__PROBLEM REQUIREMENTS__
Each line below that includes the word "html" adds one to the count; give that count and nothing else.
**** SOURCE MATERIAL
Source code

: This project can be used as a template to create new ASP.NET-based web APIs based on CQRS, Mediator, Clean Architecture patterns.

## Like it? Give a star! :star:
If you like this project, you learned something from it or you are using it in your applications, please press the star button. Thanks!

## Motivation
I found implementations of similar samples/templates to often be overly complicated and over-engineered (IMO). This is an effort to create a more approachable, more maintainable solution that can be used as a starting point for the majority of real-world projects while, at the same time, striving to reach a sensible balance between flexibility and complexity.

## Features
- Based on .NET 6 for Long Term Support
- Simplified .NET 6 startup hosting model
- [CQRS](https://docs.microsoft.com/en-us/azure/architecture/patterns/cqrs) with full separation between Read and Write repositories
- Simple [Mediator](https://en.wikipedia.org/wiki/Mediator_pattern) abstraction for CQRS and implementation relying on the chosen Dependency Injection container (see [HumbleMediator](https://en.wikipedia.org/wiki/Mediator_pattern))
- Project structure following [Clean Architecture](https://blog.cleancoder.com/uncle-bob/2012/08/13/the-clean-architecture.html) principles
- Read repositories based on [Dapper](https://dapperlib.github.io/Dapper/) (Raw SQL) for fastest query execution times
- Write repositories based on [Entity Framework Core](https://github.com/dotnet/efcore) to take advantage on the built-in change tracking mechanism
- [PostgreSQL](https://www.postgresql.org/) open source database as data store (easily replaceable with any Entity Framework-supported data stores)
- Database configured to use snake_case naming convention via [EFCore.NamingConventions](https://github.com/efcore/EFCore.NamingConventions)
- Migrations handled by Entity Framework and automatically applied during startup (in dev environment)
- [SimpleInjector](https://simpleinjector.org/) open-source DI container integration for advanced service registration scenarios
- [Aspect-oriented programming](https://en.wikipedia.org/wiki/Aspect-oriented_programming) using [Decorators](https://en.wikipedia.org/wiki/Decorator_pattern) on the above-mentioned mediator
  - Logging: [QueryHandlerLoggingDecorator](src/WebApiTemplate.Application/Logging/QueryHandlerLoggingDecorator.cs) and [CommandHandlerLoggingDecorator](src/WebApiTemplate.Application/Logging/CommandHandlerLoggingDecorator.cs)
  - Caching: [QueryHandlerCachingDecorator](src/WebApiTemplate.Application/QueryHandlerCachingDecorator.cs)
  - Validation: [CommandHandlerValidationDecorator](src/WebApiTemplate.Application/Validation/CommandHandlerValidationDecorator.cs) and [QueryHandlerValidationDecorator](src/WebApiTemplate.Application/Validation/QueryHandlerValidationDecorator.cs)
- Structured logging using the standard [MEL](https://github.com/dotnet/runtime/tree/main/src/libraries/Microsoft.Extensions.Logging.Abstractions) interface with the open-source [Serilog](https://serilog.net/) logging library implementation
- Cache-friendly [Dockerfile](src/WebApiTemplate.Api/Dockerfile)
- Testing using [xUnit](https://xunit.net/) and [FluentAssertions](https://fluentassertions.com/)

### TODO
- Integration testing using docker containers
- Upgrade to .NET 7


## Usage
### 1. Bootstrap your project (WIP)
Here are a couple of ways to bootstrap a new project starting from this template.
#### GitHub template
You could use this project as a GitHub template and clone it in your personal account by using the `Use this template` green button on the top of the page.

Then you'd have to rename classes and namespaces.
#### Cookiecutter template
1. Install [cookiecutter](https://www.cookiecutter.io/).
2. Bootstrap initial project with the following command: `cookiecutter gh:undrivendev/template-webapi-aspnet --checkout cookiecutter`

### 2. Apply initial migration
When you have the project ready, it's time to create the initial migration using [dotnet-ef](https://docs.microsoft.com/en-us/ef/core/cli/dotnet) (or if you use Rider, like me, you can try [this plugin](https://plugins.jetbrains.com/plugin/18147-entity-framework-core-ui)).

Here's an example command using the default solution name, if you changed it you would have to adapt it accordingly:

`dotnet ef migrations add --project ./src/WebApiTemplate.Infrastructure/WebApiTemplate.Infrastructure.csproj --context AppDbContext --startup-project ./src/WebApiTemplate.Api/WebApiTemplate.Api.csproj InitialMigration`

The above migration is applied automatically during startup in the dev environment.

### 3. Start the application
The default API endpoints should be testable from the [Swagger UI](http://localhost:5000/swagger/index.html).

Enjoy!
********
__EXERCISE RESPONSE__
2